Osler’s companion, Alexander George Gibson (1875-1950), studied at Christ Church. He graduated in 1900, obtaining his B. M. in 1904 after studying at St Thomas’s Hospital, London. In 1905 he returned to Oxford as a junior house physician at the Radcliffe Infirmary, where simultaneously he became Osler’s informal assistant. It is at just this point that he begins to write the diary. Later he also became Osler’s personal physician. Their friendship was so close, and Gibson’s admiration for his mentor so great, that according to Dr A. H. T. Robb-Smith ‘perhaps unknowingly, Gibson assumed some of Osler’s mannerisms’.
Gibson went on to become Pathologist to the Radcliffe Infirmary in 1911; University Lecturer in Morbid Anatomy in 1915; Physician to the Infirmary in 1919; Nuffield Reader in Morbid Anatomy and a Fellow of Merton College in 1937. In the 1920s he was a founder member of the British Cardiac Society, and of the Friends of the Old Ashmolean (the original friends organization of this museum). His history of the Radcliffe Infirmary was published in 1926, and the new pathological laboratories opened at the Infirmary in 1964 were named in his honour.
Cardiology was Gibson’s lifelong interest, and we see it beginning to emerge as such in his journal, not least through Osler’s encouragement and through the ‘education and stimulus’ of the visit to Mackenzie. Gibson was unusual in combining clinical treatment of patients (firstly as a general practitioner and later as a consultant cardiologist) with pathological and post-mortem work, extracting – in the manner of Mackenzie – important research findings from both.
According to Dr Robb-Smith, who was his pupil and has written a more recent history of the Radcliffe hospital, Gibson’s teaching was especially stimulating because of this ‘balance between clinical observations and anatomical findings’. In the same way, at a time of increasing division between treatment and research, ‘he always brought the humanity of the clinician into the laboratory’, and advocated what today would be called a holistic approach to the study and treatment of disease.
As can be seen, this extremely unprepossessing notebook turns out to be an archival object of significant interest. It contains a contemporary record of the important work of Sir James Mackenzie before it received wider recognition, including an early mention of his newly-invented polygraph, and provides insights into the Oxford medical world at the time.

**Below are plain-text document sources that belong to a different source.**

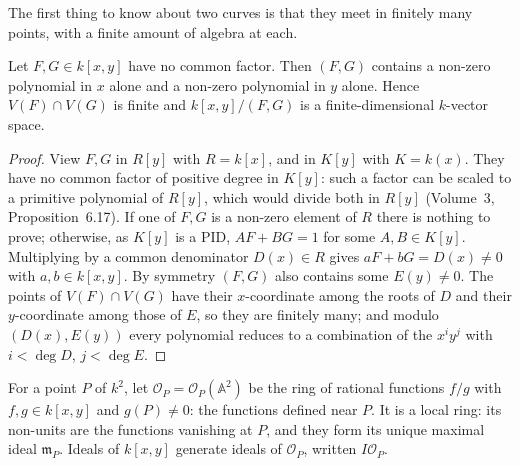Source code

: The first thing to know about two curves is that they meet in finitely many points, with a finite amount of algebra at each.

\begin{lemma}\label{lem:finite}
Let $F,G\in k[x,y]$ have no common factor. Then $(F,G)$ contains a non-zero polynomial in $x$ alone and a non-zero polynomial in $y$ alone.
Hence $V(F)\cap V(G)$ is finite and $k[x,y]/(F,G)$ is a finite-dimensional $k$-vector space.
\end{lemma}
\begin{proof}
View $F,G$ in $R[y]$ with $R=k[x]$, and in $K[y]$ with $K=k(x)$. They have no common factor of positive degree in $K[y]$: such a factor can
be scaled to a primitive polynomial of $R[y]$, which would divide both in $R[y]$ (Volume~3, Proposition~6.17). If one of $F,G$ is a non-zero
element of $R$ there is nothing to prove; otherwise, as $K[y]$ is a PID, $AF+BG=1$ for some $A,B\in K[y]$. Multiplying by a common denominator
$D(x)\in R$ gives $aF+bG=D(x)\ne0$ with $a,b\in k[x,y]$. By symmetry $(F,G)$ also contains some $E(y)\ne0$. The points of $V(F)\cap V(G)$ have their
$x$-coordinate among the roots of $D$ and their $y$-coordinate among those of $E$, so they are finitely many; and modulo $(D(x),E(y))$ every
polynomial reduces to a combination of the $x^iy^j$ with $i<\deg D$, $j<\deg E$.
\end{proof}

For a point $P$ of $k^2$, let $\mathcal O_P=\mathcal O_P(\mathbb A^2)$ be the ring of rational functions $f/g$ with $f,g\in k[x,y]$ and $g(P)\ne0$:
the functions defined near $P$. It is a local ring: its non-units are the functions vanishing at $P$, and they form its unique maximal ideal
$\mathfrak m_P$. Ideals of $k[x,y]$ generate ideals of $\mathcal O_P$, written $I\mathcal O_P$.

The nature of the clinical teaching and influence of Sir William Osler are illuminated in some detail, as well as the antiquarian interests of Osler and his circle. These antiquarian interests are also of some interest to the Museum, since they had a part in stimulating the development of the history of science in England (including the foundation of the Museum by its first Curator, another of Osler’s admirers, R. T. Gunther).
Not least, the manuscript provides us with an insight into the life of its author, A. G. Gibson himself, an otherwise little-known but nevertheless significant figure in the recent history of Oxford medicine. A. V. S.